Insulin is a peptide hormone exclusively produced in pancreatic beta-cells. It consists of A chain and B chain, which are linked by two disulfide bridges.
Insulin is the primary hormone responsible for glucose metabolism. Impaired insulin secretion and insulin resistance are key causes of type 2 diabetes (T2D).
PRINCIPLE OF THE ASSAY
This assay is a two-site ELISA. The micro-plate is pre-coated with a monoclonal antibody against insulin. Standards and samples are added into the wells and coincubated with a monoclonal antibody conjugated to horseradish peroxidase (HRP) enzyme. After wash step to remove any unbound substances, TMB substrate is added and colour develops in proportion to the amount of insulin bound initially. The assay is stopped and the optical density of the wells determined using a micro-plate reader. Since the increases in absorbance are directly proportional to the amount of captured insulin, the unknown sample concentration can be interpolated from a reference curve included in each assay.
TYPICAL STANDARD CURVE
The following standard curve is provided for demonstration only. A standard curve should be generated for each assay.

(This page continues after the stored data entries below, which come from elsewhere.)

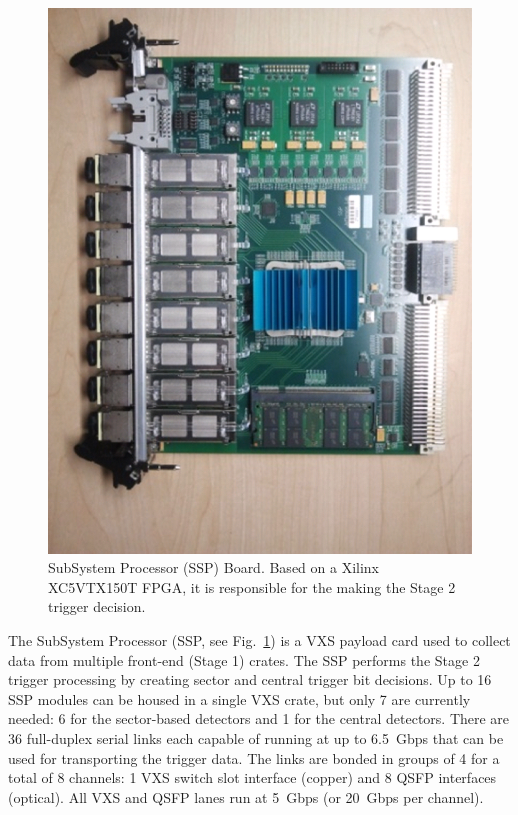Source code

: \begin{figure}[hbt]
	\centering
	\includegraphics[width=1.0\columnwidth,keepaspectratio]{img/ssp_board.png}
	\caption{SubSystem Processor (SSP) Board. Based on a Xilinx XC5VTX150T FPGA, it is responsible for the making the Stage 2 trigger decision.}
	\label{fig:ssp_board}
\end{figure}

The SubSystem Processor (SSP, see Fig.~\ref{fig:ssp_board}) is a VXS payload card used to collect data from multiple front-end (Stage 1) crates. The SSP performs the Stage 2 trigger processing by creating sector and central trigger bit decisions. Up to 16 SSP modules can be housed in a single VXS crate, but only 7 are currently needed: 6 for the sector-based detectors and 1 for the central detectors. There are 36 full-duplex serial links each capable of running at up to 6.5~Gbps that can be used for transporting the trigger data. The links are bonded in groups of 4 for a total of 8 channels: 1 VXS switch slot interface (copper) and 8 QSFP interfaces (optical). All VXS and QSFP lanes run at 5~Gbps (or 20~Gbps per channel).

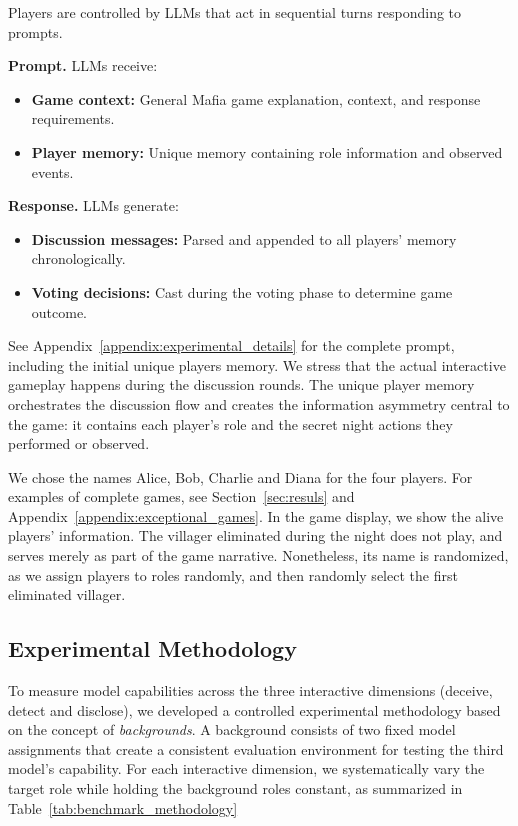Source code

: \documentclass{article}
\begin{document}
Players are controlled by LLMs that act in sequential turns responding to prompts.

\textbf{Prompt.} LLMs receive:
  \begin{itemize}
    \item \textbf{Game context:} General Mafia game explanation, context, and response requirements.
    \item \textbf{Player memory:} Unique memory containing role information and observed events.
  \end{itemize}

\textbf{Response.} LLMs generate:
  \begin{itemize}
    \item \textbf{Discussion messages:} Parsed and appended to all players' memory chronologically.
    \item \textbf{Voting decisions:} Cast during the voting phase to determine game outcome.
  \end{itemize}
See Appendix~\ref{appendix:experimental_details} for the complete prompt, including the initial unique players memory. We stress that the actual interactive gameplay happens during the discussion rounds. The unique player memory orchestrates the discussion flow and creates the information asymmetry central to the game: it contains each player's role and the secret night actions they performed or observed. 

We chose the names Alice, Bob, Charlie and Diana for the four players. For examples of complete games, see Section~\ref{sec:resuls} and Appendix~\ref{appendix:exceptional_games}. In the game display, we show the alive players' information. The villager eliminated during the night does not play, and serves merely as part of the game narrative. Nonetheless, its name is randomized, as we assign players to roles randomly, and then randomly select the first eliminated villager.




\subsection{Experimental Methodology}

To measure model capabilities across the three interactive dimensions (deceive, detect and disclose), we developed a controlled experimental methodology based on the concept of \textit{backgrounds}. A background consists of two fixed model assignments that create a consistent evaluation environment for testing the third model's capability. For each interactive dimension, we systematically vary the target role while holding the background roles constant, as summarized in Table~\ref{tab:benchmark_methodology}
\end{document}
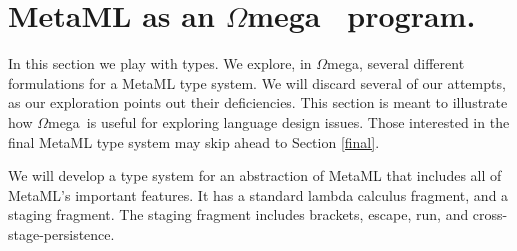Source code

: \documentclass{sigplanconf}
\newcommand{\om}{$\Omega$mega}
\begin{document}
\section{MetaML as an \om~ program.} \label{lang}

In this section we play with types. We explore, in \om, several
different formulations for a MetaML type system.
We will discard several of our attempts, as our exploration 
points out their deficiencies. This section is meant
to illustrate how \om\ is useful
for exploring language design issues. Those interested in
the final MetaML type system may skip ahead to Section \ref{final}.

We will develop a type system for an abstraction of MetaML that
includes all of MetaML's important features. It has a standard lambda
calculus fragment, and a staging fragment. The staging fragment
includes brackets, escape, run, and cross-stage-persistence.
\end{document}
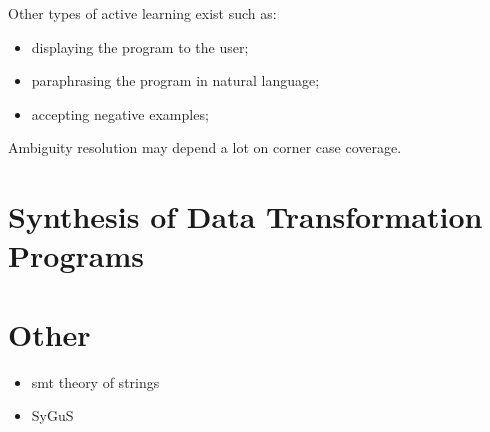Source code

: Other types of active learning exist such as:
\begin{itemize}
\item displaying the program to the user;
\item paraphrasing the program in natural language;
\item accepting negative examples; 
\end{itemize}

 Ambiguity resolution may depend a lot on corner case coverage.

\section{Synthesis of Data Transformation Programs}
\label{sec:data-trans-synth}


\section{Other}
\label{sec:other}

\begin{itemize}
\item smt theory of strings
\item SyGuS
\end{itemize}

Insulin standard curve (log-log)
The lowest insulin level that can be measured by this assay is 3µU/ml.
Intra-assay Precision (Precision within an assay) C.V. < 10%.
Inter-assay Precision (Precision between assays) C.V. <10%.
The recovery of the assay was determined by adding various amounts insulin to a sample. The measured concentration of the spiked sample in the assay was compared to the expected concentration. The average recovery was 92%.
Percent of cross reactivity Mouse insulin 100% Rat insulin 100%.